Copertina 4

Info

Anno di uscita:2002
Durata:63 min.
Etichetta:Steelheart
Distribuzione:Adrenaline

Tracklist

  1. CONCRETE EDEN
  2. THE MACHINE
  3. BLACK OCTOBER
  4. SOMEONE NOT ME
  5. MANIFESTATION
  6. VICTORY PROCESSION
  7. VISONS
  8. REVELATIONS
  9. THE FINAL HOUR
  10. ISSUES
  11. END OF DAYS

Line up

  • Leon Ozug: vocals
  • Matt Howestein: guitar
  • Timithy Becker: keyboards
  • Brian Kowalsky: bass
  • Rick Miller: drums

Voto medio utenti

Come se ormai il mercato prog metal non fosse già da tempo saturo ed inflazionato a sufficienza, eccoci a questo terzo lavoro di una band che fino ad oggi di gloria ne ha racimolata ben poca.
Alcuni forse li ricorderanno più per il fatto di aver preso parte a due tributi a Queen e Dream Theater (rispettivamente "Attack Of The Dragon" e "Voices").
In verità la discografia segnala questa produzione come quarta della band, ma "Paradise Lost" del 2000 non sarebbe altro che la ristampa che raggruppa insieme "Modern Prophet" e "Frame Of Mind", precedenti due uscite autoprodotte.
Un po' triste a dirlo, ma ormai per bands come questa nella maggioranza dei casi già si sa cosa aspettarsi, ancor prima di aver inserito il cd nel lettore.
La band fa essenzialmente perno su chorus epici e tutto sommato in qualche caso passabili, anche se non memorabili e supportati da una voce spesso non sconvolgente, per catalizzare l'interesse dell'ascoltatore.
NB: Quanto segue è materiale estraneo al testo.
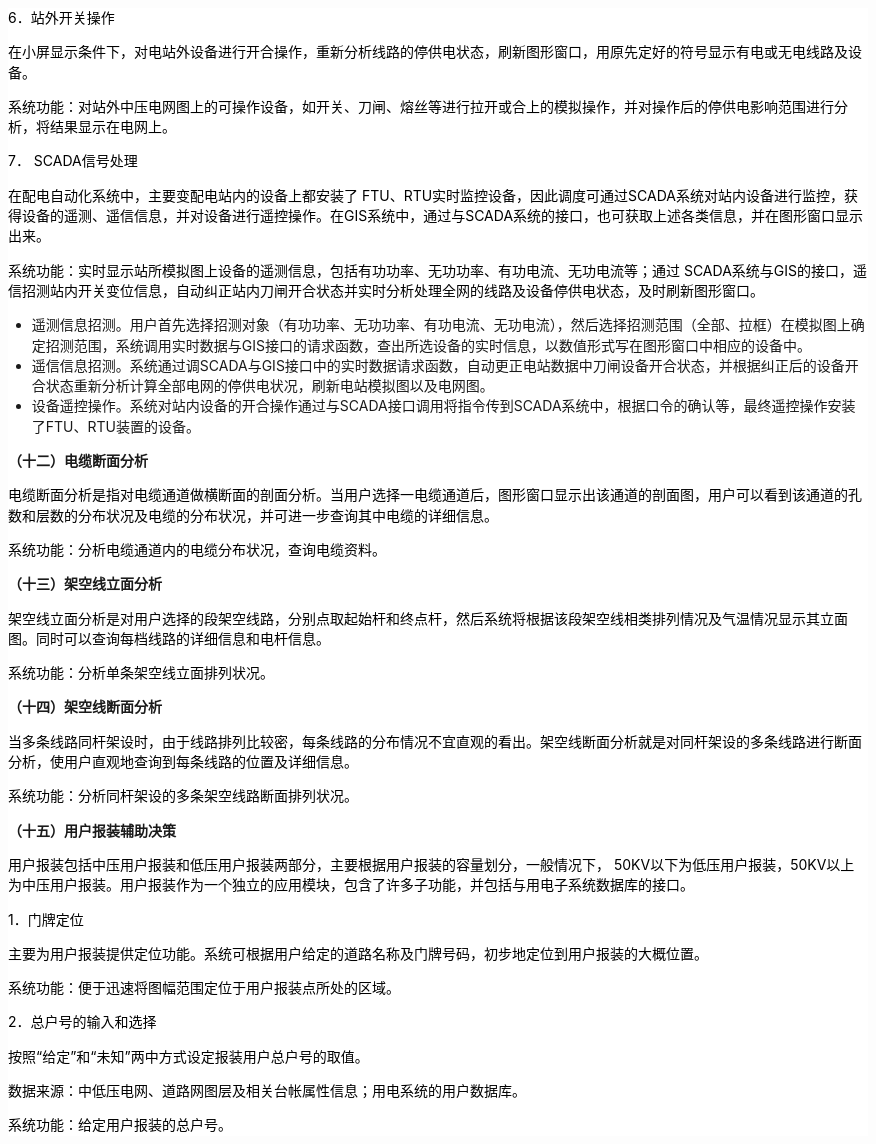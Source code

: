 <span data-type="text" style="color:rgba(0, 0, 0, 1);">6．站外开关操作</span>

<span data-type="text" style="color:rgba(0, 0, 0, 1);">在小屏显示条件下，对电站外设备进行开合操作，重新分析线路的停供电状态，刷新图形窗口，用原先定好的符号显示有电或无电线路及设备。</span>

<span data-type="text" style="color:rgba(0, 0, 0, 1);">系统功能：对站外中压电网图上的可操作设备，如开关、刀闸、熔丝等进行拉开或合上的模拟操作，并对操作后的停供电影响范围进行分析，将结果显示在电网上。</span>

<span data-type="text" style="color:rgba(0, 0, 0, 1);">7． SCADA信号处理</span>

<span data-type="text" style="color:rgba(0, 0, 0, 1);">在配电自动化系统中，主要变配电站内的设备上都安装了 FTU、RTU实时监控设备，因此调度可通过SCADA系统对站内设备进行监控，获得设备的遥测、遥信信息，并对设备进行遥控操作。在GIS系统中，通过与SCADA系统的接口，也可获取上述各类信息，并在图形窗口显示出来。</span>

<span data-type="text" style="color:rgba(0, 0, 0, 1);">系统功能：实时显示站所模拟图上设备的遥测信息，包括有功功率、无功功率、有功电流、无功电流等；通过 SCADA系统与GIS的接口，遥信招测站内开关变位信息，自动纠正站内刀闸开合状态并实时分析处理全网的线路及设备停供电状态，及时刷新图形窗口。</span>

- 遥测信息招测。用户首先选择招测对象（有功功率、无功功率、有功电流、无功电流），然后选择招测范围（全部、拉框）在模拟图上确定招测范围，系统调用实时数据与GIS接口的请求函数，查出所选设备的实时信息，以数值形式写在图形窗口中相应的设备中。
- 遥信信息招测。系统通过调SCADA与GIS接口中的实时数据请求函数，自动更正电站数据中刀闸设备开合状态，并根据纠正后的设备开合状态重新分析计算全部电网的停供电状况，刷新电站模拟图以及电网图。
- 设备遥控操作。系统对站内设备的开合操作通过与SCADA接口调用将指令传到SCADA系统中，根据口令的确认等，最终遥控操作安装了FTU、RTU装置的设备。

 **（十二）电缆断面分析**

<span data-type="text" style="color:rgba(0, 0, 0, 1);">电缆断面分析是指对电缆通道做横断面的剖面分析。当用户选择一电缆通道后，图形窗口显示出该通道的剖面图，用户可以看到该通道的孔数和层数的分布状况及电缆的分布状况，并可进一步查询其中电缆的详细信息。</span>

<span data-type="text" style="color:rgba(0, 0, 0, 1);">系统功能：分析电缆通道内的电缆分布状况，查询电缆资料。</span>

 **（十三）架空线立面分析**

<span data-type="text" style="color:rgba(0, 0, 0, 1);">架空线立面分析是对用户选择的段架空线路，分别点取起始杆和终点杆，然后系统将根据该段架空线相类排列情况及气温情况显示其立面图。同时可以查询每档线路的详细信息和电杆信息。</span>

<span data-type="text" style="color:rgba(0, 0, 0, 1);">系统功能：分析单条架空线立面排列状况。</span>

 **（十四）架空线断面分析**

<span data-type="text" style="color:rgba(0, 0, 0, 1);">当多条线路同杆架设时，由于线路排列比较密，每条线路的分布情况不宜直观的看出。架空线断面分析就是对同杆架设的多条线路进行断面分析，使用户直观地查询到每条线路的位置及详细信息。</span>

<span data-type="text" style="color:rgba(0, 0, 0, 1);">系统功能：分析同杆架设的多条架空线路断面排列状况。</span>

 **（十五）用户报装辅助决策**

<span data-type="text" style="color:rgba(0, 0, 0, 1);">用户报装包括中压用户报装和低压用户报装两部分，主要根据用户报装的容量划分，一般情况下， 50KV以下为低压用户报装，50KV以上为中压用户报装。用户报装作为一个独立的应用模块，包含了许多子功能，并包括与用电子系统数据库的接口。</span>

<span data-type="text" style="color:rgba(0, 0, 0, 1);">1．门牌定位</span>

<span data-type="text" style="color:rgba(0, 0, 0, 1);">主要为用户报装提供定位功能。系统可根据用户给定的道路名称及门牌号码，初步地定位到用户报装的大概位置。</span>

<span data-type="text" style="color:rgba(0, 0, 0, 1);">系统功能：便于迅速将图幅范围定位于用户报装点所处的区域。</span>

<span data-type="text" style="color:rgba(0, 0, 0, 1);">2．总户号的输入和选择</span>

<span data-type="text" style="color:rgba(0, 0, 0, 1);">按照“给定”和“未知”两中方式设定报装用户总户号的取值。</span>

<span data-type="text" style="color:rgba(0, 0, 0, 1);">数据来源：中低压电网、道路网图层及相关台帐属性信息；用电系统的用户数据库。</span>

<span data-type="text" style="color:rgba(0, 0, 0, 1);">系统功能：给定用户报装的总户号。</span>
Giungere ad essi è un'odissea: bisognerà inerpicarsi, scalare e farsi strada tra versi, pre-chorus, stacchi strumentali, sonorità e riffs di quinta mano noiosi, banali, essenzialmente flosci, tanto da non veder l'ora che terminino.
Caratteristica, questa, che dilaga del tutto da "Manifestation" in poi.
Anche i punti di riferimento sono orami sempre gli stessi: Dream Theater, Rush, Queensryche, Queen, etc, etc, etc.
Per il resto la title track apre attingendo ai Dream Theater di "Awake" e "Falling Into Infinity": il verse scimmiotta particolarmente quello di "Just Let Me Breathe". Break mediano strumentale ed assolo in cui l'axeman subito dimostra la sua convinzione che per sentirsi bravi basta andar giù di contropennate selvagge e basta, lasciandoci scettici per la sua vocazione armonico/melodica.
"Black October" e "Someone Not Me" in generale si lasciano ascoltare, ma più per qualche melodia che per tutto il resto. Tutto il resto è ampiamente ignorabile, tasso tecnico compreso.